The primary objective of the research proposed in this thesis is to facilitate increasing the penetration levels of PV systems in the electric network. This can be achieved by quantifying and analyzing the impacts of installing large grid-connected photovoltaic systems on the performance of the electric network accurately. To achieve this objective, the development of a new and intelligent method is introduced. The method utilizes the available data efficiently to produce accurate realistic results about the performance of the electric network without overestimating or underestimating the impacts of the PV system. The method utilizes historical environmental data collected over a number of years to estimate the profile of the output power of the PV system. In addition, the method considers the actual data of the electric network. Hence, the interaction between the output power of the PV system and the electric network components can be simulated to identify the possible operational problems.

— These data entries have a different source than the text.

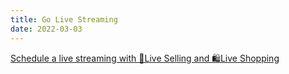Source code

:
 ```yaml
---
title: Go Live Streaming
date: 2022-03-03 
--- 
```

[Schedule a live streaming with 🛒Live Selling and 🛍️Live Shopping](https://)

After identifying the operational problems that might arise due to installing PV systems, especially due to power fluctuations, different strategies that can mitigate these problems are studied in detail. These strategies include installation of energy storage devices, use of dump loads, and operation below the maximum power point. Upon studying the mitigation strategies, their economical aspects are investigated. The economical aspect is crucial for PV systems because of their high cost, which is reflected on the price of the energy produced by them.
The presented research integrates techniques from different fields of engineering such as data mining, mathematical optimization and power systems. This research is expected to contribute to the advancement of PV technology by introducing methods that will help in carrying out in-depth evaluation of the performance of PV systems and providing feasible solutions to the operational problems that might arise from the installation of these systems.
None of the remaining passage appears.